About 30 people attended, most of whom were in military dress uniforms. Howland suspected the ongoing dusting of snow on top of the deeper snow may have kept some people away.
“The men we’re here to honor didn’t stop and look out the window and say ‘Freedom can go out the window: It’s snowing,’ ” Howland said.
The Ogden event was coordinated by Myers Mortuary, The Veterans of Foreign Wars and the Combined Veterans Honor Guard.
Wreaths were placed by the VFW Honor Guard, consisting of retired Army Col. Marlene Summers, retired AIr Force Col. Tim Healy, retired Army Lt. Col. Douglas Furguson, retired Navy Petty Officer Vyron Dowdle, former Air Force Tech. Sgt. Michael Baker and retired Coast Guard Chief Gunnersmate Robert Porter.
“Even to stand here and be talking, it’s because of the freedoms we enjoy because of these veterans,” Summers said.
This year marks the 50th anniversary of the Vietnam War. Utah sent 20,910 soldiers to that war, which represented 8.3 percent of the population, Howland said. Utah was fifth in the nation in numbers of soldiers for that war, he added, which was particularly unusual because there were several deferments available.
In 2008, President Obama signed a law directing that the Secretary of Defense create a commission to honor Vietnam veterans, Howland said.
“It’s taken 40 years for the nation to say thanks,” he said.
The international wreath event was initially prompted by a donation of 5,000 Christmas wreaths at Arlington National Cemetery in 1992. This year, 250,000 wreaths will be laid down there. Myers Mortuary sponsored the event in Weber and Box Elder counties.

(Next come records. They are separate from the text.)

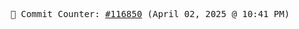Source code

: <p align="center">
    <samp>
        📮 Commit Counter: <a href="https://github.com/Javascript-void0/Javascript-void0/commits/main">#116850</a> (April 02, 2025 @ 10:41 PM)
    </samp>
</p>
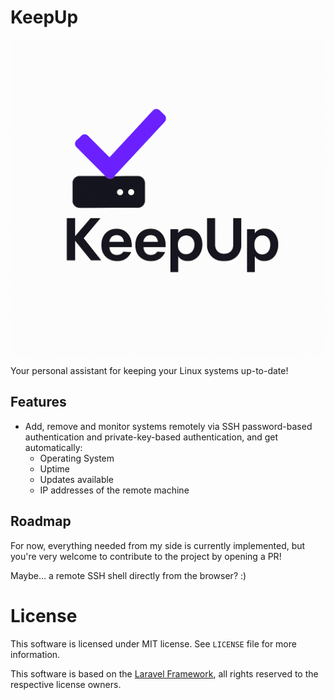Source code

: # KeepUp

![KeepUp Logo](/public/images/logo.png)

Your personal assistant for keeping your Linux systems up-to-date!

## Features

- Add, remove and monitor systems remotely via SSH password-based authentication and private-key-based authentication, and get automatically:
    - Operating System
    - Uptime
    - Updates available
    - IP addresses of the remote machine

## Roadmap

For now, everything needed from my side is currently implemented, but you're very welcome to contribute to the project by opening a PR!

Maybe... a remote SSH shell directly from the browser? :)

# License

This software is licensed under MIT license. See `LICENSE` file for more information.

This software is based on the [Laravel Framework](https://laravel.com), all rights reserved to the respective license owners.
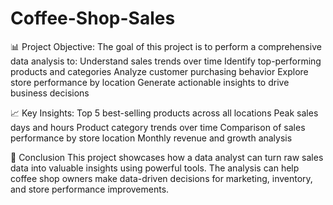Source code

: # Coffee-Shop-Sales

📊 Project Objective:
The goal of this project is to perform a comprehensive data analysis to:
Understand sales trends over time
Identify top-performing products and categories
Analyze customer purchasing behavior
Explore store performance by location
Generate actionable insights to drive business decisions

📈 Key Insights:
Top 5 best-selling products across all locations
Peak sales days and hours
Product category trends over time
Comparison of sales performance by store location
Monthly revenue and growth analysis

📌 Conclusion
This project showcases how a data analyst can turn raw sales data into valuable insights using powerful tools. The analysis can help coffee shop owners make data-driven decisions for marketing, inventory, and store performance improvements.
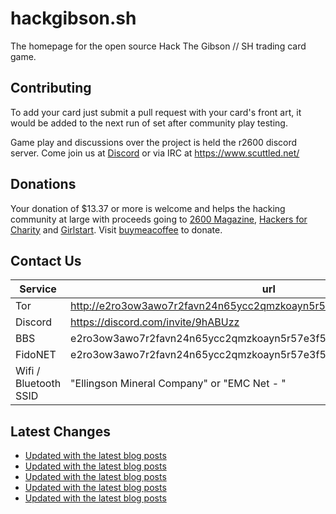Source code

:# hackgibson.sh
The homepage for the open source Hack The Gibson // SH trading card game.


## Contributing

To add your card just submit a pull request with your card's front art, it would be added to the next run of set after community play testing.

Game play and discussions over the project is held the r2600 discord server. Come join us at [Discord](https://discord.com/invite/9hABUzz) or via IRC at https://www.scuttled.net/


## Donations

Your donation of $13.37 or more is welcome and helps the hacking community at large with proceeds going to [2600 Magazine](https://2600.com/), [Hackers for Charity](https://hackersforcharity.org) and [Girlstart](https://girlstart.org).  Visit [buymeacoffee](https://www.buymeacoffee.com/hackgibson.sh) to donate.


## Contact Us

Service | url
-|-
Tor | http://e2ro3ow3awo7r2favn24n65ycc2qmzkoayn5r57e3f56nvjwdcgg32ad.onion
Discord | https://discord.com/invite/9hABUzz
BBS | e2ro3ow3awo7r2favn24n65ycc2qmzkoayn5r57e3f56nvjwdcgg32ad.onion:23
FidoNET | e2ro3ow3awo7r2favn24n65ycc2qmzkoayn5r57e3f56nvjwdcgg32ad.onion:24554
Wifi / Bluetooth SSID | "Ellingson Mineral Company" or "EMC Net - <fidonet address>"

## Latest Changes
<!-- BLOG-POST-LIST:START -->
- [Updated with the latest blog posts](https://github.com/DFW2600/hackgibson.sh/commit/459e61893bcbdfd74fde11cc2239b2018a0fdb62)
- [Updated with the latest blog posts](https://github.com/DFW2600/hackgibson.sh/commit/1edbd8dadfd951a4b82e181393096df30f7fec87)
- [Updated with the latest blog posts](https://github.com/DFW2600/hackgibson.sh/commit/467645bb1078fc2d8a823e3b04c415f34cdb059b)
- [Updated with the latest blog posts](https://github.com/DFW2600/hackgibson.sh/commit/2c2c988544da97923c26a67fffd8a7c2cb855bed)
- [Updated with the latest blog posts](https://github.com/DFW2600/hackgibson.sh/commit/66108cacd617ed69204fb8fba9ec92b8c3b8416d)
<!-- BLOG-POST-LIST:END -->
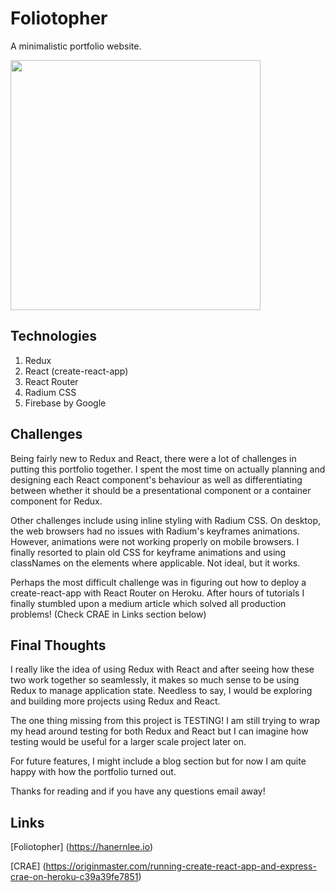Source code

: # Foliotopher

A minimalistic portfolio website.

<img src="https://firebasestorage.googleapis.com/v0/b/foliotopher.appspot.com/o/folio.jpg?alt=media&token=c87aad39-8a69-4b27-8a6e-f619de8dfc9c" width="400">

## Technologies

1. Redux
2. React (create-react-app)
3. React Router
4. Radium CSS
5. Firebase by Google

## Challenges

Being fairly new to Redux and React, there were a lot of challenges in putting this portfolio together. I spent the most time on actually planning and designing each React component's behaviour as well as differentiating between whether it should be a presentational component or a container component for Redux. 

Other challenges include using inline styling with Radium CSS. On desktop, the web browsers had no issues with Radium's keyframes animations. However, animations were not working properly on mobile browsers. I finally resorted to plain old CSS for keyframe animations and using classNames on the elements where applicable. Not ideal, but it works.

Perhaps the most difficult challenge was in figuring out how to deploy a create-react-app with React Router on Heroku. After hours of tutorials I finally stumbled upon a medium article which solved all production problems! (Check CRAE in Links section below)

## Final Thoughts

I really like the idea of using Redux with React and after seeing how these two work together so seamlessly, it makes so much sense to be using Redux to manage application state. Needless to say, I would be exploring and building more projects using Redux and React.

The one thing missing from this project is TESTING! I am still trying to wrap my head around testing for both Redux and React but I can imagine how testing would be useful for a larger scale project later on.

For future features, I might include a blog section but for now I am quite happy with how the portfolio turned out.

Thanks for reading and if you have any questions email away!

## Links

[Foliotopher] (https://hanernlee.io)

[CRAE] (https://originmaster.com/running-create-react-app-and-express-crae-on-heroku-c39a39fe7851)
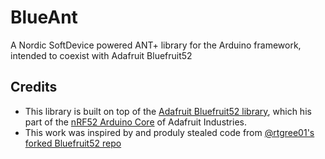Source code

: # BlueAnt
A Nordic SoftDevice powered ANT+ library for the Arduino framework, intended to coexist with Adafruit Bluefruit52

## Credits
- This library is built on top of the [Adafruit Bluefruit52 library](https://github.com/adafruit/Adafruit_nRF52_Arduino/tree/master/libraries/Bluefruit52Lib), which his part of the [nRF52 Arduino Core](https://github.com/adafruit/Adafruit_nRF52_Arduino) of Adafruit Industries.
- This work was inspired by and produly stealed code from [@rtgree01's forked Bluefruit52 repo](https://github.com/rtgree01/Adafruit_nRF52_Arduino/tree/add_ant/libraries/Bluefruit52Lib/src)
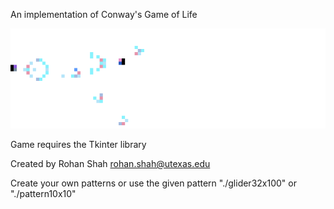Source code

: An implementation of Conway's Game of Life

![alt tag](./conway.gif)


Game requires the Tkinter library

Created by Rohan Shah
rohan.shah@utexas.edu

Create your own patterns or use the given pattern "./glider32x100" or "./pattern10x10"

Shaun Myers, of Myers Mortuary, said his company was proud to be part of the ceremony, and it meant a lot to him as an individual.
“I ask you, if you participate and place a wreath at the grave of one of our heroes, take time to stop and read their name,” Howland said. “Quietly thank them for their service. You just may be the only visitor they’ve had in many years. Give them a few moments of your time.”
Howland is currently spearheading a project to build a Veterans Memorial Park in Ogden.
“It’s a place where someone can sit down with their kids and talk about their fathers and grandfathers,” he said.
Other northern Utah cemeteries participating in included the Ogden City Cemetery, eight Box Elder county cemeteries and several in Salt Lake City. Since all of the ceremonies were held simultaneously, every participating cemetery shared the honor of placing the millionth wreath on a veteran’s grave or monument.